ABOUT THIS BOOK
The streets of Paris at night are pathways coursing with light and shadow, channels along which identity may be formed and lost, where the grand inflow of history, art, language, and thought—and of love—can both inspire and enfeeble. For the narrator of Eduardo Lalo’s Uselessness, it is a world long desired. But as this young aspiring writer discovers upon leaving his home in San Juan to study—to live and be reborn—in the city of his dreams, Paris’s twinned influences can rip you apart.

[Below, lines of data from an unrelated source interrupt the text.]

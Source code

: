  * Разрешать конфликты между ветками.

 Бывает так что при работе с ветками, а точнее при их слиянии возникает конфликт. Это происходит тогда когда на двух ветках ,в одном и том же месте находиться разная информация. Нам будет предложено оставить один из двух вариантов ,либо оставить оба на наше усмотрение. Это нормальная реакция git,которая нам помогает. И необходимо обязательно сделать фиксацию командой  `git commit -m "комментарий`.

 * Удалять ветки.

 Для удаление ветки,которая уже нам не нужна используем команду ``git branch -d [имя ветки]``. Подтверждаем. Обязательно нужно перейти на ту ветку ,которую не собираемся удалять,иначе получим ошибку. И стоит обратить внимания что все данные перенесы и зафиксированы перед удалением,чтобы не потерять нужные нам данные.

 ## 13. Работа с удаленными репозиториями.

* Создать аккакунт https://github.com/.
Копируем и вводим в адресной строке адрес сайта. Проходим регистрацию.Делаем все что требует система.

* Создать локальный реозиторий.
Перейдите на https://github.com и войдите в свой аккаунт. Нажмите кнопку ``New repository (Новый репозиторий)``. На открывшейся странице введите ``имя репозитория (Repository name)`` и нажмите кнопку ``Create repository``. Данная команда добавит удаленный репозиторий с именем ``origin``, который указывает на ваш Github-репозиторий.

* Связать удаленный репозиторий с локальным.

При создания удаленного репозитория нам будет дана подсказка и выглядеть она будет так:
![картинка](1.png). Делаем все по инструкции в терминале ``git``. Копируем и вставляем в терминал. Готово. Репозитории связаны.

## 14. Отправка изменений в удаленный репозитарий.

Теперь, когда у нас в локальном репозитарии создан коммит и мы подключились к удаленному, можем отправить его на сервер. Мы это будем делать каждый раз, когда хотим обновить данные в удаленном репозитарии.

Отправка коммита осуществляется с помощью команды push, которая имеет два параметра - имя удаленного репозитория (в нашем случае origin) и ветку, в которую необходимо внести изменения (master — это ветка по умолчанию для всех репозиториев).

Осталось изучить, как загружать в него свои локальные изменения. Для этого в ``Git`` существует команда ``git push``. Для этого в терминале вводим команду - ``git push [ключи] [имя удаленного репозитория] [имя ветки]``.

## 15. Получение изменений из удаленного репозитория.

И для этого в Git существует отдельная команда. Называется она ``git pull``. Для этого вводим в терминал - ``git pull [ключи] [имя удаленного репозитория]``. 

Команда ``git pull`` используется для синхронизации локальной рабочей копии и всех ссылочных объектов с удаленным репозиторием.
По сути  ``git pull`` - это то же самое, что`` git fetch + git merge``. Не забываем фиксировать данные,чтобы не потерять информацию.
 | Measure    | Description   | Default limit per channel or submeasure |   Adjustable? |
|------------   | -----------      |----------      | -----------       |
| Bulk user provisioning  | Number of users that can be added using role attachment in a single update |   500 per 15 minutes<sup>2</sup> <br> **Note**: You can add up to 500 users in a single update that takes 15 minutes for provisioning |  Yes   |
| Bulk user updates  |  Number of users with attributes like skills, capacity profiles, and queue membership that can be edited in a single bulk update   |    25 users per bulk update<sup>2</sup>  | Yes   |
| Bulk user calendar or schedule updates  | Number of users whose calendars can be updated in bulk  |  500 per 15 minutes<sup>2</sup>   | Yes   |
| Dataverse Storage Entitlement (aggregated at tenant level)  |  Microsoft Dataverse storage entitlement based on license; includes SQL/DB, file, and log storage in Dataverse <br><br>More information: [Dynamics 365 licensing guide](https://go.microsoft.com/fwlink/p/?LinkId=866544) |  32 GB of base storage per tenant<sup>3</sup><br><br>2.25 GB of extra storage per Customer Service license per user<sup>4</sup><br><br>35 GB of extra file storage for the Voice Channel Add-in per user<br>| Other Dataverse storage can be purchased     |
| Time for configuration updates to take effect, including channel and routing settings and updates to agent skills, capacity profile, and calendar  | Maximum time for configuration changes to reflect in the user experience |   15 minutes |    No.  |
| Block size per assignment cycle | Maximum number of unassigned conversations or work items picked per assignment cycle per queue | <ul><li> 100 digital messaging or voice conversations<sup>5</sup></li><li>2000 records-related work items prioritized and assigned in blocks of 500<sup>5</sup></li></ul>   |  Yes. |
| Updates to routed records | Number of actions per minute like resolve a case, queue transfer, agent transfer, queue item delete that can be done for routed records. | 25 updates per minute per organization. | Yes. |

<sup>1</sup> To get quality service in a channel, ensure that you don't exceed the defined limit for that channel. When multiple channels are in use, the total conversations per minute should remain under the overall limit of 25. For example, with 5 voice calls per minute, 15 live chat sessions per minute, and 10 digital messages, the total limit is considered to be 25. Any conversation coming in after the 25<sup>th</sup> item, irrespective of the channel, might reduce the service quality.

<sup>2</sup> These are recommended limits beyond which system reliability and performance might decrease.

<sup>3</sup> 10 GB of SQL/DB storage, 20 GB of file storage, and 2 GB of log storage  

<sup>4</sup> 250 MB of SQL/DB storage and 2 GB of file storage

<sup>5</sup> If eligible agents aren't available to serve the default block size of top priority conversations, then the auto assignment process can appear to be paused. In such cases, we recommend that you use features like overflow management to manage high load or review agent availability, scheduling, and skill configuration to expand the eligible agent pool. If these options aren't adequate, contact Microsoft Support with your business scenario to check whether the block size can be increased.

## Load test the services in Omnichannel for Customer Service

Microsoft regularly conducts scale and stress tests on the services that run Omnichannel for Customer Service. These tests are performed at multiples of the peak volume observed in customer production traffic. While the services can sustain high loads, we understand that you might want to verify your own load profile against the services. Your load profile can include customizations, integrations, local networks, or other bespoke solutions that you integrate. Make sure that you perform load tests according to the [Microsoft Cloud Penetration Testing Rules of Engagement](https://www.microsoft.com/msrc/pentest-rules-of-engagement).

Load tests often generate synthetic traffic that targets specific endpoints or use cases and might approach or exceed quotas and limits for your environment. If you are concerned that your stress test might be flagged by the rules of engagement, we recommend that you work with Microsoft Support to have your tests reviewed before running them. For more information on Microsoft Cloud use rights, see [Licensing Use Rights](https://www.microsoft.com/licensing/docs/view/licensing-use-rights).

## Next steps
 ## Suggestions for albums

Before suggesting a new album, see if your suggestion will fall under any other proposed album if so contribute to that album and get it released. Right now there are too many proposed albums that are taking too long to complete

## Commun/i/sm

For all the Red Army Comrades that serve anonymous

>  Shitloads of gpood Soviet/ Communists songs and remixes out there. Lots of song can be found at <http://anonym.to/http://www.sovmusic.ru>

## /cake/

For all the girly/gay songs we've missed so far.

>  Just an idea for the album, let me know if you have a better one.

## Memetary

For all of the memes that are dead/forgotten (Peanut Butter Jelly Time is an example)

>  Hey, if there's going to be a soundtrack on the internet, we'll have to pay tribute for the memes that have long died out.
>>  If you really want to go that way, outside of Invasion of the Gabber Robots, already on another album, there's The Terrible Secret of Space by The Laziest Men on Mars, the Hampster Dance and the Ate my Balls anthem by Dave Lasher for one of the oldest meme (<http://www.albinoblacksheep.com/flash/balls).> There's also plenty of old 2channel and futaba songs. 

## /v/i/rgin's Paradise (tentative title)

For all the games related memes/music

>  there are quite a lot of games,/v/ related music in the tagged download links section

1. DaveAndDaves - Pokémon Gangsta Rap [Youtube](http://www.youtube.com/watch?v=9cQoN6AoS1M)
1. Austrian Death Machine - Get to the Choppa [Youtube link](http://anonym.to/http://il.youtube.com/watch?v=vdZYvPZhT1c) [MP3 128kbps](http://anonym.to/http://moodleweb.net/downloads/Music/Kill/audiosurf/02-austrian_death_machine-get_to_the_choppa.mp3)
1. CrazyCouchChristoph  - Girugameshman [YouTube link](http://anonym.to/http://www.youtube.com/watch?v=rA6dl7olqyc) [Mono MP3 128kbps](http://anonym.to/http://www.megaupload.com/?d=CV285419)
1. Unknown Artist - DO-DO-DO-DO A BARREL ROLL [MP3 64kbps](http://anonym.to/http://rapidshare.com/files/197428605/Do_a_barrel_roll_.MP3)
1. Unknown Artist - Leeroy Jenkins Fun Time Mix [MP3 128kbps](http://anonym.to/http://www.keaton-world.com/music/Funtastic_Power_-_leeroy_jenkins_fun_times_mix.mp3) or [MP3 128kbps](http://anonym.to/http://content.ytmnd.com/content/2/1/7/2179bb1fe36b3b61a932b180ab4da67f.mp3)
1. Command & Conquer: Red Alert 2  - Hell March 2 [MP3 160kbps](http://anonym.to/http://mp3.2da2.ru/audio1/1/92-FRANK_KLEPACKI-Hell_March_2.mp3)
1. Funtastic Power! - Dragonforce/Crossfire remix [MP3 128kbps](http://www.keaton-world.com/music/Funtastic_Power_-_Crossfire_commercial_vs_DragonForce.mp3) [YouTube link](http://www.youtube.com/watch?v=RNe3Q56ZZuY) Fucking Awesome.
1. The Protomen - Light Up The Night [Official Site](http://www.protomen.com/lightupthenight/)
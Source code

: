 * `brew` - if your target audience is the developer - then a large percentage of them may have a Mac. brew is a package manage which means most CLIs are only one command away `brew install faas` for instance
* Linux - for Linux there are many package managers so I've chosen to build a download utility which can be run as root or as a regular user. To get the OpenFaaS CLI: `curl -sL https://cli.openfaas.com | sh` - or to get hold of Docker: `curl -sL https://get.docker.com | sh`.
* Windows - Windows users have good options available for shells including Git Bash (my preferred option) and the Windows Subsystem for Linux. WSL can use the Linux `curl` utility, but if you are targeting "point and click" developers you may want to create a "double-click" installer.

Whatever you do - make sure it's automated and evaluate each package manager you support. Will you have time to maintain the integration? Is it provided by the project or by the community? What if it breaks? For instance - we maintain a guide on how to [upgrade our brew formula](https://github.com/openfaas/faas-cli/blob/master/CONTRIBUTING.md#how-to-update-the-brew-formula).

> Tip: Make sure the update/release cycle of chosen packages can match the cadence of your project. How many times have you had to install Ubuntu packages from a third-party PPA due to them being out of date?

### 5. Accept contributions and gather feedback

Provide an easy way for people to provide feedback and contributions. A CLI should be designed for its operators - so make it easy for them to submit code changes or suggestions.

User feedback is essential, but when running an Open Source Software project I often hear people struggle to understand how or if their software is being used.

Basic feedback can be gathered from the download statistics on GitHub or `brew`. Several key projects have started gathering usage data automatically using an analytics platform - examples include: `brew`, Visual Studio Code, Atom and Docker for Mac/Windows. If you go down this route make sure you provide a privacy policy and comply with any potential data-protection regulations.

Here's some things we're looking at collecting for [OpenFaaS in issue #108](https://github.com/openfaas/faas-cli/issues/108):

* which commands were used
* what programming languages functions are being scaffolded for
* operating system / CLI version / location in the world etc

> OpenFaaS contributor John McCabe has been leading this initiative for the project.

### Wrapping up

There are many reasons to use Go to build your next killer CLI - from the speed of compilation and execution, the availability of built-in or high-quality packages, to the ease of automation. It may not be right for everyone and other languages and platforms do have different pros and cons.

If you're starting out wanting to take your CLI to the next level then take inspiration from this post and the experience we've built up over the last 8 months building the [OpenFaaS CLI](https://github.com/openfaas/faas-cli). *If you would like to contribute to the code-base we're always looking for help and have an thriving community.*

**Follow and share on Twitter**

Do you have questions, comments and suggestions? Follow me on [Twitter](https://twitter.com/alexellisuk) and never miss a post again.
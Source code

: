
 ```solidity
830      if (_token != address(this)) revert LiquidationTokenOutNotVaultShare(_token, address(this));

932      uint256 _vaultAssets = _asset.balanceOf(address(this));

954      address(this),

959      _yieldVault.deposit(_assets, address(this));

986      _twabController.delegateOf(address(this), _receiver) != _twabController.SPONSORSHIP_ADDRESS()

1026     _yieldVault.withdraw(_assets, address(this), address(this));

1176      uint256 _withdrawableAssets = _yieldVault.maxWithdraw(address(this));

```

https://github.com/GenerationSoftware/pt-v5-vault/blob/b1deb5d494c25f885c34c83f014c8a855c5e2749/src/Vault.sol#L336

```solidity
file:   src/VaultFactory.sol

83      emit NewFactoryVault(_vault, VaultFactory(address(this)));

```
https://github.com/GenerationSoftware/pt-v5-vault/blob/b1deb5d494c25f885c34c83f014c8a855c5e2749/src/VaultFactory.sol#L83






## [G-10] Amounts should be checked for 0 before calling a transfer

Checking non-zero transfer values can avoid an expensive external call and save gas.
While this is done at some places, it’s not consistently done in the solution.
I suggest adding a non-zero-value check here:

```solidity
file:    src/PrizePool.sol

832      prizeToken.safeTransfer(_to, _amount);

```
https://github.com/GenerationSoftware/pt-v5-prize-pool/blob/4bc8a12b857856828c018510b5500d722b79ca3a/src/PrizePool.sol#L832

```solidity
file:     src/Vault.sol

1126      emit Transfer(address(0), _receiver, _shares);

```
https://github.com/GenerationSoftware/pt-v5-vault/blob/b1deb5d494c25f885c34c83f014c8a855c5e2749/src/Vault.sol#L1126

Lalo’s first novel, Uselessness is something of a bildungsroman of his own student days in Paris. But more than this, it is a literary précis of his oeuvre—of themes that obsess him still. Told in two parts, Uselessness first follows our narrator through his romantic and intellectual awakenings in Paris, where he elevates his adopted home over the moribund one he has left behind. But as he falls in and out of love he comes to realize that as a Puerto Rican, he will always be apart. Ending the greatest romance of his life—that with the city of Paris itself—he returns to San Juan. And in this new era of his life, he is forced to confront choices made, ambitions lost or unmet—to look upon lives not lived.
A tale of the travails of youthful romance and adult acceptance, of foreignness and isolation both at home and abroad, and of the stultifying power of the desire to belong—and to be moved—Uselessness is here rendered into English by the masterful translator Suzanne Jill Levine. For anyone who has been touched by the disquieting passion of Paris, Uselessness is a stirring saga.